Current version: December 22, 1998
Establishes Stanford policy on copyright ownership and defines administrative procedures for policy implementation.
This document describes Stanford policies and associated administrative procedures for copyrightable materials and other intellectual property.
Its objectives are:
to enable the University to foster the free and creative expression and exchange of ideas and comment;
to preserve traditional University practices and privileges with respect to the publication of scholarly works;
to establish principles and procedures for sharing income derived from copyrightable material produced at the University; and
to protect the University's assets and imprimatur.
Section headings for this Policy Statement are:
Copyright is the ownership and control of the intellectual property in original works of authorship which are subject to copyright law. It is the policy of the University that all rights in copyright shall remain with the creator unless the work is a work-for-hire (and copyright vests in the University under copyright law), is supported by a direct allocation of funds through the University for the pursuit of a specific project, is commissioned by the University, makes significant use of University resources or personnel, or is otherwise subject to contractual obligations.
NOTE: Policy governing patentable software is contained in the Research Policy Handbook document entitled Inventions, Patents and Licensing (document 5.1).
In accord with academic tradition, except to the extent set forth in this policy, Stanford does not claim ownership to pedagogical, scholarly, or artistic works, regardless of their form of expression. Such works include those of students created in the course of their education, such as dissertations, papers and articles. The University claims no ownership of popular nonfiction, novels, textbooks, poems, musical compositions, unpatentable software, or other works of artistic imagination which are not institutional works and did not make significant use of University resources or the services of University non-faculty employees working within the scope of their employment. (See Sections 1.H and 5.B below).

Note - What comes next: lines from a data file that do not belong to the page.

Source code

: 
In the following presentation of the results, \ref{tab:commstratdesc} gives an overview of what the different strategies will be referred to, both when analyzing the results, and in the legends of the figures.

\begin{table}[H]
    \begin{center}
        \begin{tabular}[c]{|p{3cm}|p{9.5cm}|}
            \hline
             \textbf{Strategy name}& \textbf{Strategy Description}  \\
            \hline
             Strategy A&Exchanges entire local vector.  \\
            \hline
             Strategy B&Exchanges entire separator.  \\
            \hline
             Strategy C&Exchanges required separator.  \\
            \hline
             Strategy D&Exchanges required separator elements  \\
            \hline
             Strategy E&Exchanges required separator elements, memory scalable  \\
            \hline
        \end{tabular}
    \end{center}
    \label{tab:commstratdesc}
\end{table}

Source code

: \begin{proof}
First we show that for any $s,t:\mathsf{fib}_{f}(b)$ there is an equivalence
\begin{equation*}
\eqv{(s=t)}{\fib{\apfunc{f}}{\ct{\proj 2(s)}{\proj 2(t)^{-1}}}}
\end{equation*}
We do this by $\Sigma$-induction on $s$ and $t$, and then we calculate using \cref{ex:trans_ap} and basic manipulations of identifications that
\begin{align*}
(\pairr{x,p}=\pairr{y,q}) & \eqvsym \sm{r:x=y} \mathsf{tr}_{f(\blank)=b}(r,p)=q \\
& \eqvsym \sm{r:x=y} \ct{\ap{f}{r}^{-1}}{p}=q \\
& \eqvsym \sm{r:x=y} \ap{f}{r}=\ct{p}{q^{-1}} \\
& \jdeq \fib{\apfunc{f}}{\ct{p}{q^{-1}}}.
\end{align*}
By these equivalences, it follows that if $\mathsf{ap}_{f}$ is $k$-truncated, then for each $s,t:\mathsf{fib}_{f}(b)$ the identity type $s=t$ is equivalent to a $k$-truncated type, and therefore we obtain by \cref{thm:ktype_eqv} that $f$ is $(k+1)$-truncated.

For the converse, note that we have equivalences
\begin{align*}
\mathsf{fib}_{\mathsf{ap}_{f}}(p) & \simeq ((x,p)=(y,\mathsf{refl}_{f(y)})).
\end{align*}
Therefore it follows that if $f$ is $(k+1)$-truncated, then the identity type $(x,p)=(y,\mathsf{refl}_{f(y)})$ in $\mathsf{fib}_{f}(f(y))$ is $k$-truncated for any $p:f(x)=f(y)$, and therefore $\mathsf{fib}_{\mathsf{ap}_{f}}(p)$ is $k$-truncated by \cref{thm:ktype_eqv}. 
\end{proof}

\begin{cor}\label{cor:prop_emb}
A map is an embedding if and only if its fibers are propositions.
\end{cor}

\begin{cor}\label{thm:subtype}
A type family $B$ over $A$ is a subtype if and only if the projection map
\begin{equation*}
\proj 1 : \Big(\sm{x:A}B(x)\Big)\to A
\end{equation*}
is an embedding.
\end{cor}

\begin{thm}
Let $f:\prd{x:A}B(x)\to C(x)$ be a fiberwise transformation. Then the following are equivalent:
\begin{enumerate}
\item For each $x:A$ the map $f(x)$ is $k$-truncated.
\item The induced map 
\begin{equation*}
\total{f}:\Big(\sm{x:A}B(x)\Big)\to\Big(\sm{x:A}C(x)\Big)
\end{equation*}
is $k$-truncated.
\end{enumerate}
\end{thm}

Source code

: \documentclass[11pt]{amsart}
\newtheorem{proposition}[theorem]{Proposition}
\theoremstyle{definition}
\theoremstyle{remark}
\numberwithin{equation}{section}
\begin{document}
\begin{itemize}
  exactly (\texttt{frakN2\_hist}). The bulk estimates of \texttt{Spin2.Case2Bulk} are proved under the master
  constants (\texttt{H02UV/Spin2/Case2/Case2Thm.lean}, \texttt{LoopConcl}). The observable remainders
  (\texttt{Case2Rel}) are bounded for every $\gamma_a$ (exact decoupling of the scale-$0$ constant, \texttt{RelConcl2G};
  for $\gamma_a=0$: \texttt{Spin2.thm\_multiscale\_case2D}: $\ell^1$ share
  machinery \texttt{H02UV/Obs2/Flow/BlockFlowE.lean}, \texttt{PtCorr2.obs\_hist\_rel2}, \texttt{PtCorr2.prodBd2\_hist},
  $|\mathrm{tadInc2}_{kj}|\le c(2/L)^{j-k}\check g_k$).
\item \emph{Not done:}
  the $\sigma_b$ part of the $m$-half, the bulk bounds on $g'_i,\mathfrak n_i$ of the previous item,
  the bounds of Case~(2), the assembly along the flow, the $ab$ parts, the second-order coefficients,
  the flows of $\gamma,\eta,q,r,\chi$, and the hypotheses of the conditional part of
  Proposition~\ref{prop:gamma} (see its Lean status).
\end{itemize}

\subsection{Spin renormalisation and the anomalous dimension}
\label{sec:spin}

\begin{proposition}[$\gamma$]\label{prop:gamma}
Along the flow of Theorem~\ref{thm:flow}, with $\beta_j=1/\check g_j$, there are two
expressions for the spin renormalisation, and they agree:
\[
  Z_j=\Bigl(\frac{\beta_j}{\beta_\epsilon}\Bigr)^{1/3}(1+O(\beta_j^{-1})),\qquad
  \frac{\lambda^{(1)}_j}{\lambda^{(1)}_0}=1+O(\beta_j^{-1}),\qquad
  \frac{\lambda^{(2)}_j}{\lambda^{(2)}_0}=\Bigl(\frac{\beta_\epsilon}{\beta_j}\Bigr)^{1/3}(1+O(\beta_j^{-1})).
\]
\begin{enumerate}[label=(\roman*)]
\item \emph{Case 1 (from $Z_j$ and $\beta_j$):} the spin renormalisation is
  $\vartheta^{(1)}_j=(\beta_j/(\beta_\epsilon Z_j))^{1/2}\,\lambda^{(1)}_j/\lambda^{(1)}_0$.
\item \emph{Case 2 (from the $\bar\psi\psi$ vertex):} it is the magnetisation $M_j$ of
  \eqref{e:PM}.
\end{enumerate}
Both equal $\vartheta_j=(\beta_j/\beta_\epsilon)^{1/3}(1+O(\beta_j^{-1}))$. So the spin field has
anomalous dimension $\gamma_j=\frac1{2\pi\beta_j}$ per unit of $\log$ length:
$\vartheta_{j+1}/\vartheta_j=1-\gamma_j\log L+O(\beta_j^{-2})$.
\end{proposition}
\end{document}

The University shall retain ownership of works created as institutional works. Institutional works include works that are supported by a specific allocation of University funds or that are created at the direction of the University for a specific University purpose. Institutional works also include works whose authorship cannot be attributed to one or a discrete number of authors but rather result from simultaneous or sequential contributions over time by multiple faculty and students. For example, software tools developed and improved over time by multiple faculty and students where authorship is not appropriately attributed to a single or defined group of authors would constitute an institutional work. The mere fact that multiple individuals have contributed to the creation of a work shall not cause the work to constitute an institutional work.
All faculty, staff, student employees, graduate students and postdoctoral fellows, as well as non-employees who participate or intend to participate in teaching and/or research or scholarship projects at Stanford are bound by this policy. They are also required to sign the Stanford University Patent and Copyright Agreement (referred to as SU-18). See Research Policy Handbook document 5.1, entitled Inventions, Patents and Licensing. Except as described in Section 1.B. above, this agreement assigns rights to copyrightable works resulting from University projects to Stanford. This policy applies, and those subject to this policy are deemed to assign their rights to copyrightable works, whether or not a SU-18 is signed and is on file.
Royalty income received by the University for such works will normally be distributed in accordance with University policy (see Section 2.B.2 below). Physical embodiments of copyrightable works may also be subject to the University's policy on Tangible Research Property, also in the Research Policy Handbook document 5.3.
Under the Copyright Act, works of non-employees such as consultants, independent contractors, etc. generally are owned by the creator and not by the University, unless there is a written agreement to the contrary. As it is Stanford's policy that the University shall retain ownership of such works (created as institutional rather than personal efforts, as described in Section 1.C, above), Stanford will generally require a written agreement from non-employees that ownership of such works will be assigned to the University.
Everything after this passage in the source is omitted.